**WHAT IS BEING ASKED:** The lines you return should be those containing the string "instalar", taken from the data below.
*** RECORDS FOR THIS TASK Section Begins ***
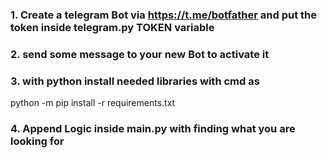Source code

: ### 1. Create a telegram Bot via https://t.me/botfather and put the token inside telegram.py TOKEN variable

### 2. send some message to your new Bot to activate it

### 3. with python install needed libraries with cmd as
python -m pip install -r requirements.txt

### 4. Append Logic inside main.py with finding what you are looking for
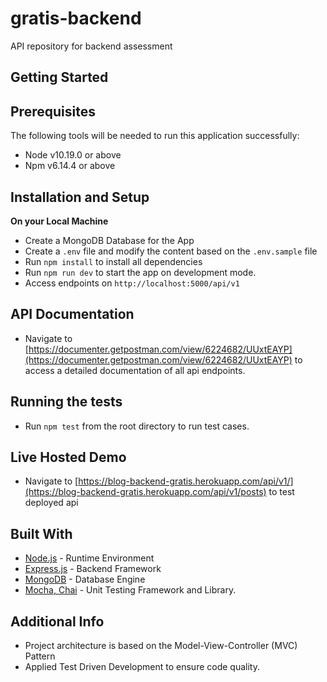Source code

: # gratis-backend
API repository for backend assessment

## Getting Started

## Prerequisites

The following tools will be needed to run this application successfully:

- Node v10.19.0 or above
- Npm v6.14.4 or above

## Installation and Setup

**On your Local Machine**

- Create a MongoDB Database for the App
- Create a `.env` file and modify the content based on the `.env.sample` file
- Run `npm install` to install all dependencies
- Run `npm run dev` to start the app on development mode.
- Access endpoints on `http://localhost:5000/api/v1`

## API Documentation
- Navigate to [https://documenter.getpostman.com/view/6224682/UUxtEAYP](https://documenter.getpostman.com/view/6224682/UUxtEAYP) to access
  a detailed documentation of all api endpoints.

## Running the tests
- Run `npm test` from the root directory to run test cases.

## Live Hosted Demo
-  Navigate to [https://blog-backend-gratis.herokuapp.com/api/v1/](https://blog-backend-gratis.herokuapp.com/api/v1/posts) to test deployed api

## Built With
- [Node.js](http://www.nodejs.org/) - Runtime Environment
- [Express.js](https://expressjs.com) - Backend Framework
- [MongoDB](https://mongodb.com) - Database Engine
- [Mocha, Chai](https://www.digitalocean.com/community/tutorials/test-a-node-restful-api-with-mocha-and-chai) - Unit Testing Framework and Library.

## Additional Info
- Project architecture is based on the Model-View-Controller (MVC) Pattern
- Applied Test Driven Development to ensure code quality.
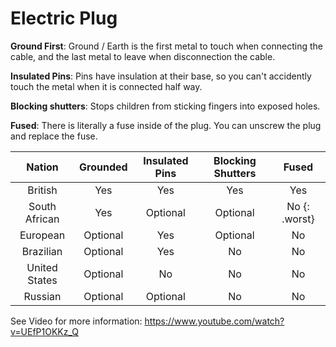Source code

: # Electric Plug

**Ground First**: Ground / Earth is the first metal to touch when connecting the cable, and the last metal to leave when disconnection the cable.

**Insulated Pins**: Pins have insulation at their base, so you can't accidently touch the metal when it is connected half way.

**Blocking shutters**: Stops children from sticking fingers into exposed holes.

**Fused**: There is literally a fuse inside of the plug. You can unscrew the plug and replace the fuse.

 Nation | Grounded | Insulated Pins | Blocking Shutters | Fused
:---:|:---:|:---:|:---:|:---:
British | Yes | Yes | Yes | Yes
South African | Yes | Optional | Optional | No {: .worst}
European | Optional | Yes | Optional | No
Brazilian | Optional | Yes | No | No
United States | Optional | No | No | No
Russian | Optional | Optional | No | No

See Video for more information: https://www.youtube.com/watch?v=UEfP1OKKz_Q
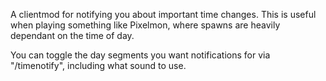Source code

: A clientmod for notifying you about important time changes. This is useful when playing something like Pixelmon, where spawns are heavily dependant on the time of day.

You can toggle the day segments you want notifications for via "/timenotify", including what sound to use.

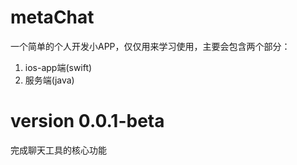 # metaChat

一个简单的个人开发小APP，仅仅用来学习使用，主要会包含两个部分：

1. ios-app端(swift)
2. 服务端(java)

# version 0.0.1-beta

完成聊天工具的核心功能 
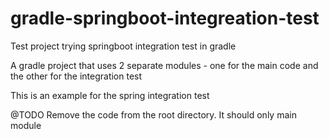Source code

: # gradle-springboot-integreation-test
Test project trying springboot integration test in gradle

A gradle project that uses 2 separate modules - one for the main code and the other for the integration test

This is an example for the spring integration test

@TODO
Remove the code from the root directory.  It should only main module
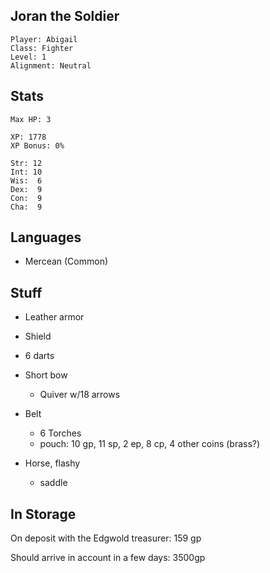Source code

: 
## Joran the Soldier

    Player: Abigail
    Class: Fighter
    Level: 1
    Alignment: Neutral

## Stats

    Max HP: 3

    XP: 1778
    XP Bonus: 0%

    Str: 12
    Int: 10
    Wis:  6
    Dex:  9
    Con:  9
    Cha:  9

## Languages

- Mercean (Common)

## Stuff

* Leather armor
* Shield

* 6 darts
* Short bow
  * Quiver w/18 arrows

* Belt
  * 6 Torches
  * pouch: 10 gp, 11 sp, 2 ep, 8 cp, 4 other coins (brass?)

* Horse, flashy
  * saddle

## In Storage

On deposit with the Edgwold treasurer: 159 gp

Should arrive in account in a few days: 3500gp
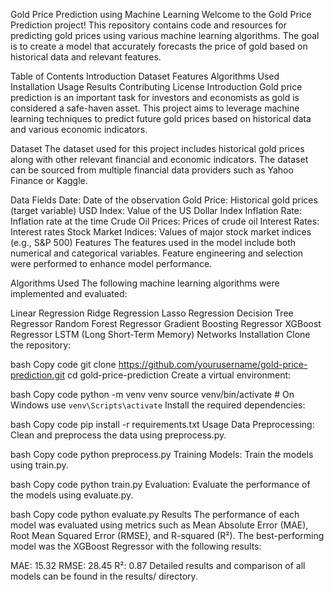 Gold Price Prediction using Machine Learning
Welcome to the Gold Price Prediction project! This repository contains code and resources for predicting gold prices using various machine learning algorithms. The goal is to create a model that accurately forecasts the price of gold based on historical data and relevant features.

Table of Contents
Introduction
Dataset
Features
Algorithms Used
Installation
Usage
Results
Contributing
License
Introduction
Gold price prediction is an important task for investors and economists as gold is considered a safe-haven asset. This project aims to leverage machine learning techniques to predict future gold prices based on historical data and various economic indicators.

Dataset
The dataset used for this project includes historical gold prices along with other relevant financial and economic indicators. The dataset can be sourced from multiple financial data providers such as Yahoo Finance or Kaggle.

Data Fields
Date: Date of the observation
Gold Price: Historical gold prices (target variable)
USD Index: Value of the US Dollar Index
Inflation Rate: Inflation rate at the time
Crude Oil Prices: Prices of crude oil
Interest Rates: Interest rates
Stock Market Indices: Values of major stock market indices (e.g., S&P 500)
Features
The features used in the model include both numerical and categorical variables. Feature engineering and selection were performed to enhance model performance.

Algorithms Used
The following machine learning algorithms were implemented and evaluated:

Linear Regression
Ridge Regression
Lasso Regression
Decision Tree Regressor
Random Forest Regressor
Gradient Boosting Regressor
XGBoost Regressor
LSTM (Long Short-Term Memory) Networks
Installation
Clone the repository:

bash
Copy code
git clone https://github.com/yourusername/gold-price-prediction.git
cd gold-price-prediction
Create a virtual environment:

bash
Copy code
python -m venv venv
source venv/bin/activate  # On Windows use `venv\Scripts\activate`
Install the required dependencies:

bash
Copy code
pip install -r requirements.txt
Usage
Data Preprocessing: Clean and preprocess the data using preprocess.py.

bash
Copy code
python preprocess.py
Training Models: Train the models using train.py.

bash
Copy code
python train.py
Evaluation: Evaluate the performance of the models using evaluate.py.

bash
Copy code
python evaluate.py
Results
The performance of each model was evaluated using metrics such as Mean Absolute Error (MAE), Root Mean Squared Error (RMSE), and R-squared (R²). The best-performing model was the XGBoost Regressor with the following results:

MAE: 15.32
RMSE: 28.45
R²: 0.87
Detailed results and comparison of all models can be found in the results/ directory.
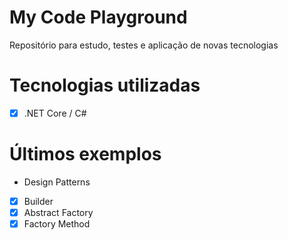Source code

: # My Code Playground

Repositório para estudo, testes e aplicação de novas tecnologias

# Tecnologias utilizadas
- [x] .NET Core / C#

# Últimos exemplos

* Design Patterns
- [x] Builder
- [x] Abstract Factory
- [x] Factory Method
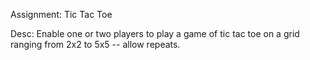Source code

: Assignment: Tic Tac Toe

Desc: Enable one or two players to play a game of tic tac toe on a grid ranging from 2x2 to 5x5 -- allow repeats.
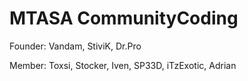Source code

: MTASA CommunityCoding
=====================

Founder:
Vandam, StiviK, Dr.Pro

Member:
Toxsi, Stocker, Iven, SP33D, iTzExotic, Adrian

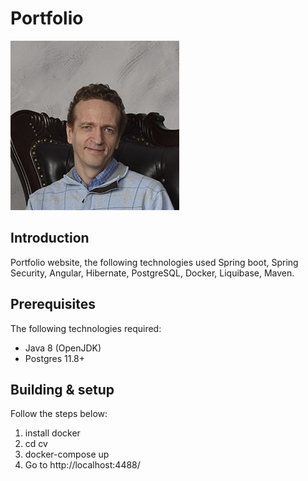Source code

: # **Portfolio**

![logo](frontend/src/assets/img/about.jpg)

## Introduction
Portfolio website, the following technologies used Spring boot, Spring Security, Angular, Hibernate, PostgreSQL, Docker, Liquibase, Maven. 

## Prerequisites
The following technologies required:
  * Java 8 (OpenJDK)
  * Postgres 11.8+

## Building & setup

Follow the steps below:
1. install docker
2. cd cv
3. docker-compose up
4. Go to http://localhost:4488/




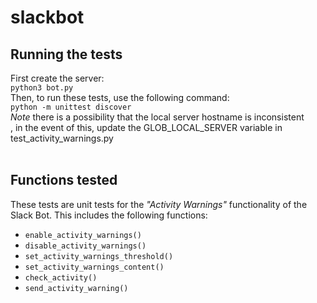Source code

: # slackbot
## Running the tests
First create the server:<br />
    `python3 bot.py`<br />
Then, to run these tests, use the following command:<br />
    `python -m unittest discover`<br />
*Note* there is a possibility that the local server hostname is inconsistent <br />,
in the event of this, update the GLOB_LOCAL_SERVER variable in test_activity_warnings.py<br /><br />
## Functions tested
These tests are unit tests for the *"Activity Warnings"* functionality of the Slack Bot. This includes the following functions:<br />
 - `enable_activity_warnings()`<br />
 - `disable_activity_warnings()`<br />
 - `set_activity_warnings_threshold()`<br />
 - `set_activity_warnings_content()`<br />
 - `check_activity()`<br />
 - `send_activity_warning()` <br />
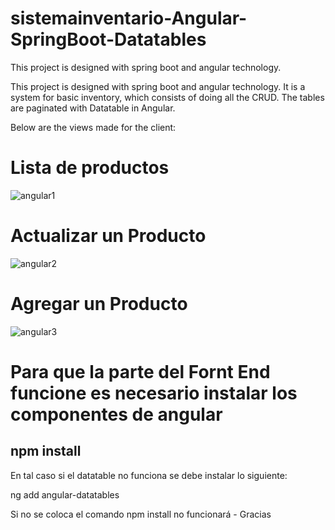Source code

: # sistemainventario-Angular-SpringBoot-Datatables
This project is designed with spring boot and angular technology.


This project is designed with spring boot and angular technology.
It is a system for basic inventory, which consists of doing all the CRUD. The tables are paginated with Datatable in Angular.


Below are the views made for the client:

<h1>Lista de productos</h1>

![angular1](https://github.com/jhonZambrano1999/sistemainventario-Angular-SpringBoot-Datatables/assets/79710173/c74d16d5-dcc0-4547-a047-80e0abaa8217)


<h1>Actualizar un Producto</h1>

![angular2](https://github.com/jhonZambrano1999/sistemainventario-Angular-SpringBoot-Datatables/assets/79710173/432afe22-5775-4a5d-ab7b-ef9cd1866803)

<h1>Agregar un Producto</h1>

![angular3](https://github.com/jhonZambrano1999/sistemainventario-Angular-SpringBoot-Datatables/assets/79710173/187c695c-b69b-4f5e-a23e-87d9ef73727e)

<h1>Para que la parte del Fornt End funcione es necesario instalar los componentes de angular</h1>
<h2>npm install</h2>
En tal caso si el datatable no funciona se debe instalar lo siguiente:
<p>ng add angular-datatables</p>
<span>Si no se coloca el comando npm install no funcionará - Gracias</span>
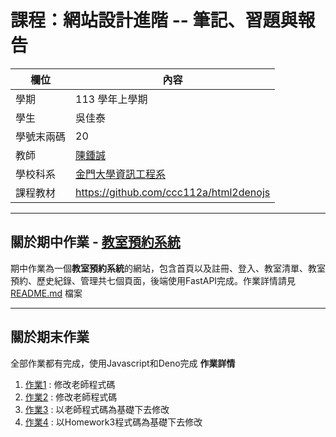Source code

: # 課程：網站設計進階 -- 筆記、習題與報告

欄位 | 內容
-----|--------
學期 | 113 學年上學期
學生 |  吳佳泰
學號末兩碼 | 20
教師 | [陳鍾誠](https://www.nqu.edu.tw/educsie/index.php?act=blog&code=list&ids=4)
學校科系 | [金門大學資訊工程系](https://www.nqu.edu.tw/educsie/index.php)
課程教材 | https://github.com/ccc112a/html2denojs

---

## 關於期中作業 - [教室預約系統](https://github.com/taitaiwu/_ws/tree/master/Midterm_project)

期中作業為一個**教室預約系統**的網站，包含首頁以及註冊、登入、教室清單、教室預約、歷史紀錄、管理共七個頁面，後端使用FastAPI完成。作業詳情請見 [README.md](Midterm_Project/README.md) 檔案

---

## 關於期末作業 
全部作業都有完成，使用Javascript和Deno完成
**作業詳情**
1. [作業1](https://github.com/taitaiwu/_ws/tree/master/Homework1) : 修改老師程式碼
2. [作業2](https://github.com/taitaiwu/_ws/tree/master/Homework2) : 修改老師程式碼
3. [作業3](https://github.com/taitaiwu/_ws/tree/master/Homework3) : 以老師程式碼為基礎下去修改
4. [作業4](https://github.com/taitaiwu/_ws/tree/master/Homework4) : 以Homework3程式碼為基礎下去修改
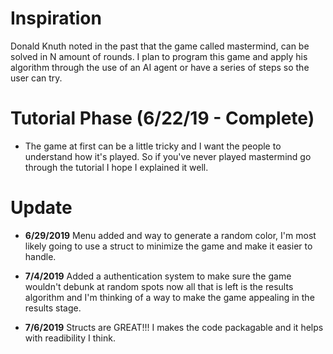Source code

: 
# Inspiration
Donald Knuth noted in the past that the game called mastermind, can be solved in N amount of rounds. I plan to program this game and apply his algorithm through the use of an AI agent or have a series of steps so the user can try.

# Tutorial Phase (6/22/19 - Complete)
- The game at first can be a little tricky and I want the people to understand how it's played. So if you've never played mastermind go through the tutorial I hope I explained it well.

# Update
- **6/29/2019** Menu added and way to generate a random color, I'm most likely going to use a struct to minimize the game and make it easier to handle.

- **7/4/2019** Added a authentication system to make sure the game wouldn't debunk at random spots now all that is left is the results algorithm and I'm thinking of a way to make the game appealing in the results stage.

- **7/6/2019** Structs are GREAT!!! I makes the code packagable and it helps with readibility I think.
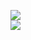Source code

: [![](https://img.shields.io/badge/Made%20With-Github%20Spray-lightgrey.svg?style=for-the-badge&logo=github)](https://github.com/Annihil/github-spray#28054)  
[![](https://i.imgur.com/2DrTn0Z.gif)](https://github.com/Annihil/github-spray)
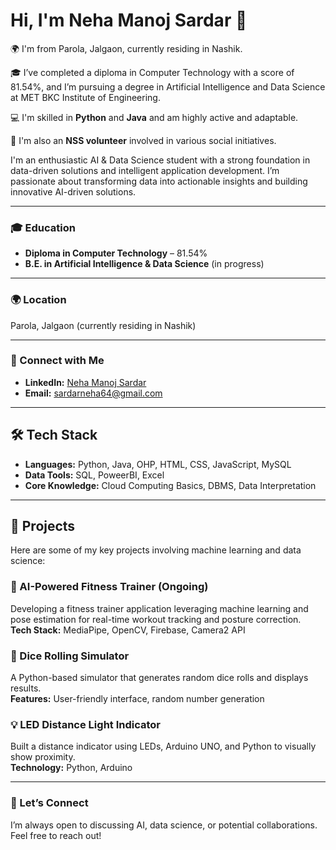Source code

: # Hi, I'm Neha Manoj Sardar 👋

🌍 I'm from Parola, Jalgaon, currently residing in Nashik.

🎓 I’ve completed a diploma in Computer Technology with a score of 81.54%, and I’m pursuing a degree in Artificial Intelligence and Data Science at MET BKC Institute of Engineering.

💻 I'm skilled in **Python** and **Java** and am highly active and adaptable.

🤝 I'm also an **NSS volunteer** involved in various social initiatives.

I'm an enthusiastic AI & Data Science student with a strong foundation in data-driven solutions and intelligent application development. I’m passionate about transforming data into actionable insights and building innovative AI-driven solutions.

---

### 🎓 Education  
- **Diploma in Computer Technology** – 81.54%  
- **B.E. in Artificial Intelligence & Data Science** (in progress)  

---

### 🌍 Location  
Parola, Jalgaon (currently residing in Nashik)

---

### 💼 Connect with Me  
- **LinkedIn:** [Neha Manoj Sardar](https://www.linkedin.com/in/neha-sardar-436339286/)  
- **Email:** sardarneha64@gmail.com 

---

## 🛠️ Tech Stack
- **Languages:** Python, Java, OHP, HTML, CSS, JavaScript, MySQL
- **Data Tools:** SQL, PoweerBI, Excel
- **Core Knowledge:** Cloud Computing Basics, DBMS, Data Interpretation

---

## 🚀 Projects
Here are some of my key projects involving machine learning and data science:

### 🤖 AI-Powered Fitness Trainer (Ongoing)
Developing a fitness trainer application leveraging machine learning and pose estimation for real-time workout tracking and posture correction.  
**Tech Stack:** MediaPipe, OpenCV, Firebase, Camera2 API

### 🎲 Dice Rolling Simulator
A Python-based simulator that generates random dice rolls and displays results.  
**Features:** User-friendly interface, random number generation

### 💡 LED Distance Light Indicator  
Built a distance indicator using LEDs, Arduino UNO, and Python to visually show proximity.  
**Technology:** Python, Arduino  

---

### 🔗 Let’s Connect
I’m always open to discussing AI, data science, or potential collaborations. Feel free to reach out!
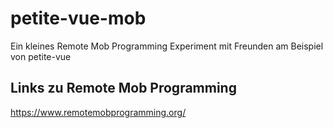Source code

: # petite-vue-mob

Ein kleines Remote Mob Programming Experiment mit Freunden am Beispiel von petite-vue

## Links zu Remote Mob Programming
https://www.remotemobprogramming.org/
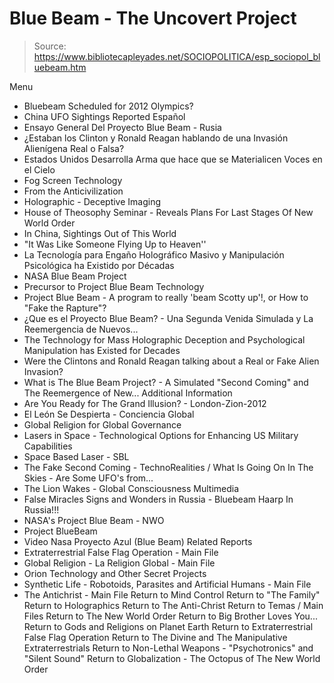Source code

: # Blue Beam - The Uncovert Project

> Source: https://www.bibliotecapleyades.net/SOCIOPOLITICA/esp_sociopol_bluebeam.htm

Menu
- Bluebeam Scheduled for 2012 Olympics?
- China UFO Sightings Reported
Español
- Ensayo General Del Proyecto Blue Beam - Rusia
- ¿Estaban los Clinton y Ronald Reagan hablando de una Invasión Alienígena Real o Falsa?
- Estados Unidos Desarrolla Arma que hace que se Materialicen Voces en el Cielo
- Fog Screen Technology
- From the Anticivilization
- Holographic - Deceptive Imaging
- House of Theosophy Seminar - Reveals Plans For Last Stages Of New World Order
- In China, Sightings Out of This World
- "It Was Like Someone Flying Up to Heaven''
- La Tecnología para Engaño Holográfico Masivo y Manipulación Psicológica ha Existido por Décadas
- NASA Blue Beam Project
- Precursor to Project Blue Beam Technology
- Project Blue Beam - A program to really 'beam Scotty up'!, or How to "Fake the Rapture"?
- ¿Que es el Proyecto Blue Beam? - Una Segunda Venida Simulada y La Reemergencia de Nuevos...
- The Technology for Mass Holographic Deception and Psychological Manipulation has Existed for Decades
- Were the Clintons and Ronald Reagan talking about a Real or Fake Alien Invasion?
- What is The Blue Beam Project? - A Simulated "Second Coming" and The Reemergence of New...
Additional Information
- Are You Ready for The Grand Illusion? - London-Zion-2012
- El León Se Despierta - Conciencia Global
- Global Religion for Global Governance
- Lasers in Space - Technological Options for Enhancing US Military Capabilities
- Space Based Laser - SBL
- The Fake Second Coming - TechnoRealities / What Is Going On In The Skies - Are Some UFO's from...
- The Lion Wakes - Global Consciousness
Multimedia
- False Miracles Signs and Wonders in Russia - Bluebeam Haarp In Russia!!!
- NASA's Project Blue Beam - NWO
- Project BlueBeam
- Video Nasa Proyecto Azul (Blue Beam)
Related Reports
- Extraterrestrial False Flag Operation - Main File
- Global Religion - La Religion Global - Main File
- Orion Technology and Other Secret Projects
- Synthetic Life - Robotoids, Parasites and Artificial Humans - Main File
- The Antichrist - Main File
Return to Mind Control
Return to "The Family"
Return to Holographics
Return to The Anti-Christ
Return to Temas / Main Files
Return to The New World Order
Return to Big Brother Loves You...
Return to Gods and Religions on Planet Earth
Return to Extraterrestrial False Flag Operation
Return to The Divine and The Manipulative Extraterrestrials
Return to Non-Lethal Weapons - "Psychotronics" and "Silent Sound"
Return to Globalization - The Octopus of The New World Order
*** RECORDS FOR THIS TASK Section Ends ***
**WRITTEN SOLUTION:**
<h1>Para que la parte del Fornt End funcione es necesario instalar los componentes de angular</h1>
En tal caso si el datatable no funciona se debe instalar lo siguiente:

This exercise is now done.